Many medications or supplements are ineffective in adults with cold symptoms, according to Cochrane reviews. Cochrane reviews summarize data from studies, often using meta-analysis to show if a drug works, for whom, and with what potential side effects, making them a gold standard in healthcare research. Antibiotic studies show no benefit for symptomatic duration compared to placebo. Both sedating (Benadryl) and non-sedating antihistamines (Allegra and Claritin) as monotherapy are no more effective than a placebo. Cough syrups such as Robitussin DM (guaifenesin and dextromethorphan) are no better than a placebo. Dextromethorphan may cause false positive urine drug tests for amphetamines, PCP, and opiates. Steam has been shown to offer no benefit for cold relief.

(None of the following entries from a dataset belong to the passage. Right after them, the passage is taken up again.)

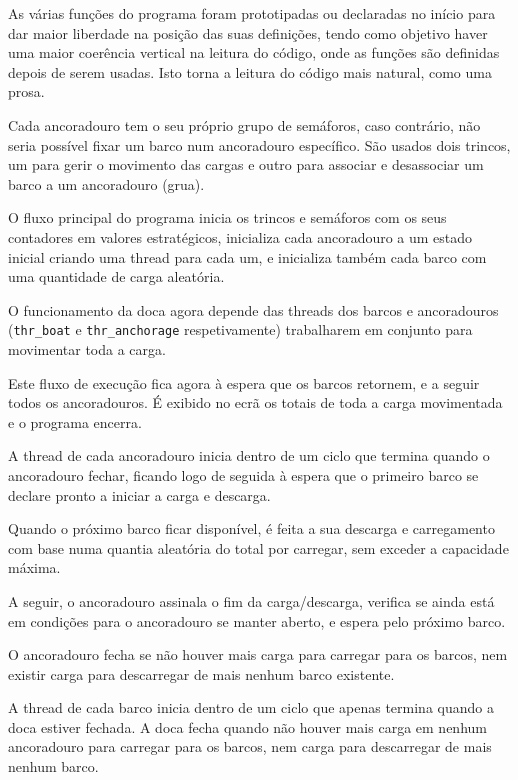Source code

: \documentclass[12pt,a4paper]{report}
\begin{document}
As várias funções do programa foram prototipadas ou declaradas no início para dar maior liberdade na posição das suas definições, tendo como objetivo haver uma maior coerência vertical na leitura do código, onde as funções são definidas depois de serem usadas. Isto torna a leitura do código mais natural, como uma prosa.

Cada ancoradouro tem o seu próprio grupo de semáforos, caso contrário, não seria possível fixar um barco num ancoradouro específico. São usados dois trincos, um para gerir o movimento das cargas e outro para  associar e desassociar um barco a um ancoradouro (grua).

O fluxo principal do programa inicia os trincos e semáforos com os seus contadores em valores estratégicos, inicializa cada ancoradouro a um estado inicial criando uma thread para cada um, e inicializa também cada barco com uma quantidade de carga aleatória.

O funcionamento da doca agora depende das threads dos barcos e ancoradouros (\verb+thr_boat+ e \verb+thr_anchorage+ respetivamente) trabalharem em conjunto para movimentar toda a carga.

Este fluxo de execução fica agora à espera que os barcos retornem, e a seguir todos os ancoradouros. É exibido no ecrã os totais de toda a carga movimentada e o programa encerra.


A thread de cada ancoradouro inicia dentro de um ciclo que termina quando o ancoradouro fechar, ficando logo de seguida à espera que o primeiro barco se declare pronto a iniciar a carga e descarga.

Quando o próximo barco ficar disponível, é feita a sua descarga e carregamento com base numa quantia aleatória do total por carregar, sem exceder a capacidade máxima.

A seguir, o ancoradouro assinala o fim da carga/descarga, verifica se ainda está em condições para o ancoradouro se manter aberto, e espera pelo próximo barco.

O ancoradouro fecha se não houver mais carga para carregar para os barcos, nem existir carga para descarregar de mais nenhum barco existente.


A thread de cada barco inicia dentro de um ciclo que apenas termina quando a doca estiver fechada. A doca fecha quando não houver mais carga em nenhum ancoradouro para carregar para os barcos, nem carga para descarregar de mais nenhum barco.
\end{document}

Echinacea is no more effective than a placebo in reducing symptom duration or severity. Vitamins A, C, and E were no more effective than a placebo in symptom duration or severity.

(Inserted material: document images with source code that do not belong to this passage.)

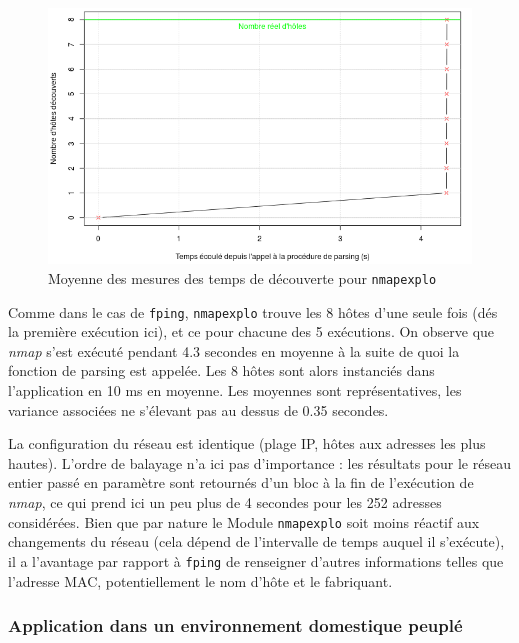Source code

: \documentclass[]{article}
\begin{document}
\begin{figure}[!ht]
\centering
     \includegraphics[width=0.75\linewidth]{explomean}
     \caption{Moyenne des mesures des temps de découverte pour \texttt{nmapexplo}}
     \label{explomean}
\end{figure}

\vspace{0.1cm}

\par Comme dans le cas de \texttt{fping}, \texttt{nmapexplo} trouve les 8 hôtes d'une seule fois (dés la première exécution ici), et ce pour chacune des 5 exécutions. On observe que \textit{nmap} s'est exécuté pendant 4.3 secondes en moyenne à la suite de quoi la fonction de parsing est appelée. Les 8 hôtes sont alors instanciés dans l'application en 10 ms en moyenne. Les moyennes sont représentatives, les variance associées ne s'élevant pas au dessus de 0.35 secondes.\\

\par La configuration du réseau est identique (plage IP, hôtes aux adresses les plus hautes). L'ordre de balayage n'a ici pas d'importance : les résultats pour le réseau entier passé en paramètre sont retournés d'un bloc à la fin de l'exécution de \textit{nmap}, ce qui prend ici un peu plus de 4 secondes pour les 252 adresses considérées. Bien que par nature le Module \texttt{nmapexplo} soit moins réactif aux changements du réseau (cela dépend de l'intervalle de temps auquel il s'exécute), il a l'avantage par rapport à \texttt{fping} de renseigner d'autres informations telles que l'adresse MAC, potentiellement le nom d'hôte et le fabriquant.

\newpage

\subsubsection{Application dans un environnement domestique peuplé}
\end{document}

Some medications or supplements are effective in adults with cold symptoms, according to Cochrane reviews. Acetaminophen 500 to 1000 mg, as a one-time dose, in small studies, shows improvement in 3-6 hours in nasal obstruction and rhinorrhea (runny nose). In a small randomized controlled trial, inhaled ipratropium (Atrovent inhaler)was found to reduce cough significantly. Atrovent inhalers are most commonly used in patients with COPD to reduce secretions. Intranasal oxymetazoline (Afrin nasal spray) showed minor improvements in symptoms of nasal congestion. Afrin was used for 10 days in the studies. A caution for Afrin is to use it for no more than three consecutive days due to a rebound in congestion with prolonged use. Nonsteroidal anti-inflammatory medications like ibuprofen (Motrin) did not affect symptoms or cough, but did improve sneezing, headache, ear, joint, and muscle pain. Zinc acetate or gluconate, in three systematic reviews, found improvement in symptom duration and mixed conclusions for cold recovery. Honey has been studied in single nighttime doses in children aged 12 months or older. The studies were flawed: the physician rated whether the child’s cough was less rather than asking the parents; they were not blinded; and the Honey Board funded the studies.

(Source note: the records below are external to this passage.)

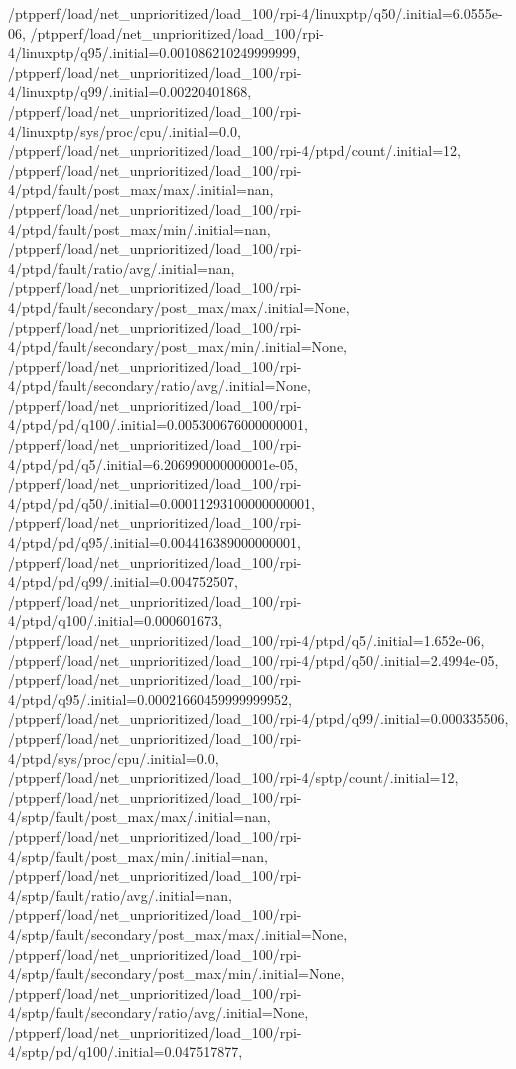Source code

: {    /ptpperf/load/net_unprioritized/load_100/rpi-4/linuxptp/q50/.initial=6.0555e-06,
    /ptpperf/load/net_unprioritized/load_100/rpi-4/linuxptp/q95/.initial=0.001086210249999999,
    /ptpperf/load/net_unprioritized/load_100/rpi-4/linuxptp/q99/.initial=0.00220401868,
    /ptpperf/load/net_unprioritized/load_100/rpi-4/linuxptp/sys/proc/cpu/.initial=0.0,
    /ptpperf/load/net_unprioritized/load_100/rpi-4/ptpd/count/.initial=12,
    /ptpperf/load/net_unprioritized/load_100/rpi-4/ptpd/fault/post_max/max/.initial=nan,
    /ptpperf/load/net_unprioritized/load_100/rpi-4/ptpd/fault/post_max/min/.initial=nan,
    /ptpperf/load/net_unprioritized/load_100/rpi-4/ptpd/fault/ratio/avg/.initial=nan,
    /ptpperf/load/net_unprioritized/load_100/rpi-4/ptpd/fault/secondary/post_max/max/.initial=None,
    /ptpperf/load/net_unprioritized/load_100/rpi-4/ptpd/fault/secondary/post_max/min/.initial=None,
    /ptpperf/load/net_unprioritized/load_100/rpi-4/ptpd/fault/secondary/ratio/avg/.initial=None,
    /ptpperf/load/net_unprioritized/load_100/rpi-4/ptpd/pd/q100/.initial=0.005300676000000001,
    /ptpperf/load/net_unprioritized/load_100/rpi-4/ptpd/pd/q5/.initial=6.206990000000001e-05,
    /ptpperf/load/net_unprioritized/load_100/rpi-4/ptpd/pd/q50/.initial=0.00011293100000000001,
    /ptpperf/load/net_unprioritized/load_100/rpi-4/ptpd/pd/q95/.initial=0.004416389000000001,
    /ptpperf/load/net_unprioritized/load_100/rpi-4/ptpd/pd/q99/.initial=0.004752507,
    /ptpperf/load/net_unprioritized/load_100/rpi-4/ptpd/q100/.initial=0.000601673,
    /ptpperf/load/net_unprioritized/load_100/rpi-4/ptpd/q5/.initial=1.652e-06,
    /ptpperf/load/net_unprioritized/load_100/rpi-4/ptpd/q50/.initial=2.4994e-05,
    /ptpperf/load/net_unprioritized/load_100/rpi-4/ptpd/q95/.initial=0.00021660459999999952,
    /ptpperf/load/net_unprioritized/load_100/rpi-4/ptpd/q99/.initial=0.000335506,
    /ptpperf/load/net_unprioritized/load_100/rpi-4/ptpd/sys/proc/cpu/.initial=0.0,
    /ptpperf/load/net_unprioritized/load_100/rpi-4/sptp/count/.initial=12,
    /ptpperf/load/net_unprioritized/load_100/rpi-4/sptp/fault/post_max/max/.initial=nan,
    /ptpperf/load/net_unprioritized/load_100/rpi-4/sptp/fault/post_max/min/.initial=nan,
    /ptpperf/load/net_unprioritized/load_100/rpi-4/sptp/fault/ratio/avg/.initial=nan,
    /ptpperf/load/net_unprioritized/load_100/rpi-4/sptp/fault/secondary/post_max/max/.initial=None,
    /ptpperf/load/net_unprioritized/load_100/rpi-4/sptp/fault/secondary/post_max/min/.initial=None,
    /ptpperf/load/net_unprioritized/load_100/rpi-4/sptp/fault/secondary/ratio/avg/.initial=None,
    /ptpperf/load/net_unprioritized/load_100/rpi-4/sptp/pd/q100/.initial=0.047517877,
}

My favorite cold study was reported in CHEST 2000; 118:1150-1157. Chicken soup significantly inhibited neutrophil migration in a concentration-dependent manner. Neutrophils are the first line of defense against pathogens entering the bloodstream. Neutrophils engulf the “bad guys” and eat them up. The more chicken soup that was consumed, the greater the symptomatic relief. All the vegetables in the soup and the chicken individually exhibited inhibitory activity. This trial suggests that chicken soup may contain several substances with medicinal properties. A mild anti-inflammatory effect could be one mechanism by which the soup mitigates symptomatic upper respiratory tract infections. Commercial soups varied greatly in their inhibitory activity. The recipe in this study came from Dr. Stephen I. Rennard, MD, FCCP’s wife, Barbara.
There is some current ongoing research on the treatment of the common cold. One study I found on ClinicalTrials.gov is NCT06531707: Efficacy and Safety of the Combination of Ibuprofen/Loratadine Versus Ibuprofen or Loratadine. Future cold treatments will focus on broad-spectrum antivirals, host-directed therapies, and immunomodulators. Moving beyond targeting single viruses to blocking viral entry (e.g., ICAM-1 blockers) or hijacking host cell processes (e.g., capsid formation inhibitors) for broader effectiveness, future trials will explore compounds such as tremacamra, vapendavir, and natural extracts, alongside symptomatic relief and a better understanding of host factors.
My best advice comes from my mother and grandmother. Get lots of sleep, drink lots of fluids, and get symptom relief with antihistamine/decongestant combinations and chicken soup. In 2025, zinc lozenges may shorten the duration if used within 24 hours of symptom onset. Side effects of zinc lozenges include an unpleasant or metallic taste and nausea. Stay well and fly safe.